Footnote: I suppose there could be an issue as to whether this plan conforms to Virginia insurance regulations.  I’m not an expert on that, but my working assumption is that the Virginia regulatory apparatus has approved these plans.

Is what these insurers are doing appropriate?  That’s a tricky question. Basically what they are doing is the result of a decision by the Department of Health and Human Services relating to implementation of sections 1201 and 1302 of the ACA. HHS, instead of creating some uniform concept of Essential Health Benefits for those states that elected not to make their own decision, instead decided to try and mimic features of the “largest plan by enrollment in the largest product by enrollment in the State’s small group market.” 45 C.F.R. 156.100) That essentially made it a bit a matter of luck as to the circumstances under which bariatric surgery or other weight loss programs would be covered by plans permitted to be sold after 2013 on the individual market. It meant that in some states the risk of needing (or badly wanting) bariatric surgery would be spread among all those purchasing non-grandfathered plans after 2014 whereas in other states either the risk would not be transferred at all or would be transferred, as in Virginia, only at a high price. The map below created by the “Obesity Care Continuum” shows how the states differ.


Obesity treatment under state benchmark plans
Obesity treatment under state benchmark plans

And should bariatric surgery itself be covered?  It’s not an easy decision.  On the one hand, bariatric surgery frequently results in part from poor health choices made by the individual. Yes, there may be contributing factors such as access to healthy foods, genetics, access to safe methods of exercise, but, still, most people have a choice not to become obese.  And, if the condition is viewed as substantially the result of individual choice, the case for socializing and spreading the risk is weaker. On the other hand, there are plenty of risks that health insurance policies do pay for — both before and after the ACA — that likewise result substantially from personal choice.  They cover orthopedic surgery for (mostly wealthy) people who choose to ski. They cover smoking related conditions — albeit for an additional premiums which, if actually collected, would still probably be less than the actuarial risk of tobacco use. They cover treatment in at least some forms for the variety of conditions created by substance abuse (drugs, alcohol). They sometimes cover non-surgical costs to which obesity contributes even when those problems are partly the result of individual choices. And they covers the costs of treating sexually transmitted diseases even when those diseases might, in some instances, have been prevented by safer sexual practices. Untangling fault out of medical need is often a tricky proposition indeed.

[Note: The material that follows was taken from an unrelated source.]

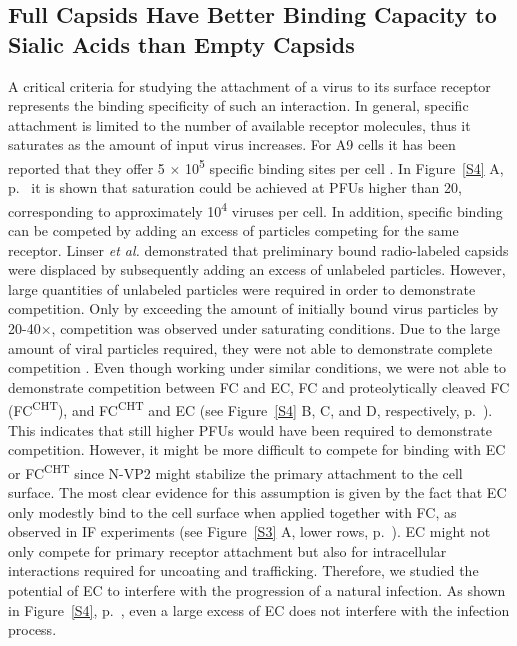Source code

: \subsection{Full Capsids Have Better Binding Capacity to Sialic Acids than Empty Capsids}

A critical criteria for studying the attachment of a virus to its surface receptor represents the binding specificity of such an interaction. In general, specific attachment is limited to the number of available receptor molecules, thus it saturates as the amount of input virus increases. For A9 cells it has been reported that they offer 5 $\times$ 10\textsuperscript{5} specific binding sites per cell \cite{pmid20517}. In Figure~\ref{S4} A, p.~\pageref{S4} it is shown that saturation could be achieved at PFUs higher than 20, corresponding to approximately 10\textsuperscript{4} viruses per cell. In addition, specific binding can be competed by adding an excess of particles competing for the same receptor. Linser \textit{et al.} demonstrated that preliminary bound radio-labeled capsids were displaced by subsequently adding an excess of unlabeled particles. However, large quantities of unlabeled particles were required in order to demonstrate competition. Only by exceeding the amount of initially bound virus particles by 20-40$\times$, competition was observed under saturating conditions. Due to the large amount of viral particles required, they were not able to demonstrate complete competition \cite{pmid20517}. Even though working under similar conditions, we were not able to demonstrate competition between FC and EC, FC and proteolytically cleaved FC (FC\textsuperscript{CHT}), and FC\textsuperscript{CHT} and EC (see Figure~\ref{S4} B, C, and D, respectively, p.~\pageref{S4}). This indicates that still higher PFUs would have been required to demonstrate competition. However, it might be more difficult to compete for binding with EC or FC\textsuperscript{CHT} since N-VP2 might stabilize the primary attachment to the cell surface. The most clear evidence for this assumption is given by the fact that EC only modestly bind to the cell surface when applied together with FC, as observed in IF experiments (see Figure~\ref{S3} A, lower rows, p.~\pageref{S3}). EC might not only compete for primary receptor attachment but also for intracellular interactions required for uncoating and trafficking. Therefore, we studied the potential of EC to interfere with the progression of a natural infection. As shown in Figure~\ref{S4}, p.~\pageref{S4}, even a large excess of EC does not interfere with the infection process.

So, perhaps these Virginia insurers are doing the public a service by evading/working around restrictions in the Obamacare package of essential benefits provided in some states that were unduly narrow.  Indeed, on this view, the problem is not that the federal government is subsidizing bariatric surgery, it is that individuals have to pay these enormous extra premiums for a risk that should be shared and that are shared in some states. It will be interesting to see what happens with these Virginia plans and whether what has started there extends to other states in which bariatric surgery is not presently considered an essential health benefit.